Una novela desencantada

Por último, quisiera expresar algo que tal vez resulte una obviedad: El hombre que amaba a los perros es una novela triste, desencantada, una historia de horrores y errores, como ya dije. Pero es también, y así espero sea siempre recibida, la historia de una esperanza, de un sueño colectivo que se frustró, como tantas otras utopías a lo largo de la historia. Pero fue una esperanza al fin y al cabo. Fue el sueño de construir un mundo más justo, donde los hombres pudieran vivir con libertad, igualdad, fraternidad, en una sociedad donde imperara el máximo de libertad en el máximo de democracia. Y si otra vez perdimos ese sueño, todavía nos queda no ya el derecho, sino la obligación de volver a soñarlo, pero desde la experiencia del fracaso. Y si algún día dejamos de soñarlo, a pesar de todos los pesares y derrotas, entonces sí habremos perdido lo mejor de nuestra condición humana, o sea, aquello que en su última miseria y descalabro pudo entender el ex esclavo Ti Noel al ver la perversión de los sueños de otra revolución, la primera de las ocurridas en esta parte del mundo.
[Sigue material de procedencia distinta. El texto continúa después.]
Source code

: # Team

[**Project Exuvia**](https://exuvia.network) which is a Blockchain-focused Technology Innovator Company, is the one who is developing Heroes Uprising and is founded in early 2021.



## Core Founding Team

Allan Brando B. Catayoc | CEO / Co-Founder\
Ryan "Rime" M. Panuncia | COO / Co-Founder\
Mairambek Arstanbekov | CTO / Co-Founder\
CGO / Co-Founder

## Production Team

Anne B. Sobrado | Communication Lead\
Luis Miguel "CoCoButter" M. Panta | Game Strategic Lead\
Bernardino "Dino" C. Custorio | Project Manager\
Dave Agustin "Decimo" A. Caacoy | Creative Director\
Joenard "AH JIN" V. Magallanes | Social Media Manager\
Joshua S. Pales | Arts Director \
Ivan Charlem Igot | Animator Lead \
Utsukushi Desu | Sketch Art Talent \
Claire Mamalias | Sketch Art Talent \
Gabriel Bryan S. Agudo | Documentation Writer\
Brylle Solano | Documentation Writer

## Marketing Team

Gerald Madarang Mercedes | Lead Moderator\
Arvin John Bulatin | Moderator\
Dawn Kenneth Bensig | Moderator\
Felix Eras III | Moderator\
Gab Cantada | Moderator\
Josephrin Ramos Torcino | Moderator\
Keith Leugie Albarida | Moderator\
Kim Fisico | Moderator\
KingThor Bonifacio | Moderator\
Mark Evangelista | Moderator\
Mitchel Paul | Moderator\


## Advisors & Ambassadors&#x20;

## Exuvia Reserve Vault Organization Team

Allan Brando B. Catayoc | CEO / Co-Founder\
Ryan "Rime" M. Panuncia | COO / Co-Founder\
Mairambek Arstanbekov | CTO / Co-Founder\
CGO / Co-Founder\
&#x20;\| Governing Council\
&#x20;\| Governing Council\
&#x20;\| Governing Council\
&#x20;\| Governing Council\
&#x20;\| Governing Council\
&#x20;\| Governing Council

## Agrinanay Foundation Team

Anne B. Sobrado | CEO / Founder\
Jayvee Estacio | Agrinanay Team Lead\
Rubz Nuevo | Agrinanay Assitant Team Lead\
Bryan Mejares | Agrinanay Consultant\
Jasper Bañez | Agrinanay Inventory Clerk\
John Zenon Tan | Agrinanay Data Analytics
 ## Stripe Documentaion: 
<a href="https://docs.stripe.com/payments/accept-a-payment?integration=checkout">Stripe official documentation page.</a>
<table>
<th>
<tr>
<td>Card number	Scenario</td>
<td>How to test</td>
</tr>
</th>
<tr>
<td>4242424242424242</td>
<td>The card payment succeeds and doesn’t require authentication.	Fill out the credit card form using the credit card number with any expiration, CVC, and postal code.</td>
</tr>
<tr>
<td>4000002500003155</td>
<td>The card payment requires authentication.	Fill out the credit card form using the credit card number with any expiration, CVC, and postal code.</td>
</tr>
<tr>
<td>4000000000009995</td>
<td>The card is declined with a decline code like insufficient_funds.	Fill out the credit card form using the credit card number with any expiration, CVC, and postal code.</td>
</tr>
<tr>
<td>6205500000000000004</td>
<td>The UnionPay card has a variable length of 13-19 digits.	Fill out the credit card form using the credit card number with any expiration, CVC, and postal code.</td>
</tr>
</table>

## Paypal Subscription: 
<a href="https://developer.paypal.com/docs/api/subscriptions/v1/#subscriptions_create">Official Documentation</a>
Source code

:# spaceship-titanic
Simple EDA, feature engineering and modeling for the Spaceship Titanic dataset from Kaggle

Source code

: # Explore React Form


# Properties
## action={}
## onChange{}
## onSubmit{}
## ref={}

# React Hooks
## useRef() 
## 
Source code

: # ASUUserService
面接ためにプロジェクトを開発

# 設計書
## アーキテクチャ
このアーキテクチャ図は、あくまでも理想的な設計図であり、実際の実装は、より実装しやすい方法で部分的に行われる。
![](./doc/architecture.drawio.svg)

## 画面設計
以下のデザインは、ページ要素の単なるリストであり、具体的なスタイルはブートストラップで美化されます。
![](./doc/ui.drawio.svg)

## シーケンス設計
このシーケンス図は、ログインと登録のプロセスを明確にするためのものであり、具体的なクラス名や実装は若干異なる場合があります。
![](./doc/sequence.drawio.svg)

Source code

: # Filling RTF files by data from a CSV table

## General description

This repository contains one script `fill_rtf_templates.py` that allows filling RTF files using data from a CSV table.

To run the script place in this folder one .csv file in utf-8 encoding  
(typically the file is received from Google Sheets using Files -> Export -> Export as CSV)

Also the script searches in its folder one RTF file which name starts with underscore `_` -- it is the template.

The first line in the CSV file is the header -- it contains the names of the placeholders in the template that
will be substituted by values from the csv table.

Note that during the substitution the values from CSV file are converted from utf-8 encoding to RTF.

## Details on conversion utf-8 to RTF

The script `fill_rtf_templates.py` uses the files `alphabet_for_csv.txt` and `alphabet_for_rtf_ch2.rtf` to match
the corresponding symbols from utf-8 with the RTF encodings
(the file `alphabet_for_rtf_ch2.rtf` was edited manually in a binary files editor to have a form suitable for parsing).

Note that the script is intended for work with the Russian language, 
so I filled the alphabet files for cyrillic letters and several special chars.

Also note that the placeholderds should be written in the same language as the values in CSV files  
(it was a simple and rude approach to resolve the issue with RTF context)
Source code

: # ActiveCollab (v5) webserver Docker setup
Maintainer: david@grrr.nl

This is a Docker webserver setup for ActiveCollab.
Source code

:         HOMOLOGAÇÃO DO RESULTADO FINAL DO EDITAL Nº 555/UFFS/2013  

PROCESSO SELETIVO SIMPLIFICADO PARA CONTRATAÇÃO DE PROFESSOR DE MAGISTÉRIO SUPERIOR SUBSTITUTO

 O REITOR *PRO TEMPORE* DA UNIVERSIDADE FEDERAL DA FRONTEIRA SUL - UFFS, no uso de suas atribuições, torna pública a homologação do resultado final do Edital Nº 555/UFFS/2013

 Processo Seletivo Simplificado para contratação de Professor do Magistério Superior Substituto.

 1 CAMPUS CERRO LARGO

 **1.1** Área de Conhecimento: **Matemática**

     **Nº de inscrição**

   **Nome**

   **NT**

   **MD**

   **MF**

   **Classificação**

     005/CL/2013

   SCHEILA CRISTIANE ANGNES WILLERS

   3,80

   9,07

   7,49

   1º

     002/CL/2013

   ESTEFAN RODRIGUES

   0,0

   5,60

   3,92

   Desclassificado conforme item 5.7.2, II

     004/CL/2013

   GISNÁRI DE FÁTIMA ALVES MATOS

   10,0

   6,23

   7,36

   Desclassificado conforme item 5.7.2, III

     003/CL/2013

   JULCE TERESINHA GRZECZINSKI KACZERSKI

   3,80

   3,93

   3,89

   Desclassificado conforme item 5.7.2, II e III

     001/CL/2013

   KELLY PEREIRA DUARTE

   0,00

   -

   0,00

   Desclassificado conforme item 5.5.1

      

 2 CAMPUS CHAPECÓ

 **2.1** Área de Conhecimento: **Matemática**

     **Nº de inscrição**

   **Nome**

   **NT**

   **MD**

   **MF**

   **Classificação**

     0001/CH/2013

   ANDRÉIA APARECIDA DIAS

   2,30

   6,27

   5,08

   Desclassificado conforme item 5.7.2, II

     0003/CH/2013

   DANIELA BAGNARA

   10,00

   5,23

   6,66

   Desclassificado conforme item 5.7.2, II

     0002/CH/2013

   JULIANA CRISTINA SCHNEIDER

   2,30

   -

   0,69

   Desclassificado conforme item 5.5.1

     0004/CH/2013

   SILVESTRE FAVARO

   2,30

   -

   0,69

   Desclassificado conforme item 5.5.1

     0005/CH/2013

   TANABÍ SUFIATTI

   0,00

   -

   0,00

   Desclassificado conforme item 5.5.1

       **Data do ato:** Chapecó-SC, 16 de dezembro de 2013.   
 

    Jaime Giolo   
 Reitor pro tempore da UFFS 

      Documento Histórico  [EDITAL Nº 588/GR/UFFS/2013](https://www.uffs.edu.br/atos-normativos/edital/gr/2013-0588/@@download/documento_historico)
En ese instante, escribió Alejo Carpentier en 1948, su pequeño personaje comprendió que “la grandeza del hombre está precisamente en querer mejorar lo que es. En imponerse Tareas”. Todos nosotros sabemos cuáles son nuestras Tareas, todos nosotros sabemos que estamos obligados a querer mejorar lo que somos, el mundo en que vivimos. No importa con qué nombre bauticemos esa utopía. Solo que sepamos que, sin ella, no seríamos mejores.

Gracias otra vez a todas las instituciones y a todas las personas, presentes y ausentes, que me han permitido este cúmulo de satisfacción y felicidad. Y gracias, como siempre, a mis libros, los máximos responsables de mi satisfacción humana. Escribirlos es mi Tarea.

Mantilla, La Habana, 16 de diciembre de 2011.

*Palabras leídas durante el acto “Un premio, un autor”, el 14 de febrero del 2012, durante el Foro Caribe, organizado por la Casa de las Américas, La Habana. En esta ocasión, Padura recibió el Prix Cabet, en presencia de representantes del Institut du Tout-Monde y jurados de la edición 22 del premio, otorgado por su novela El hombre que amaba a los perros (2009). Este texto fue enviado por el autor para su publicación exclusiva en CaféFuerte.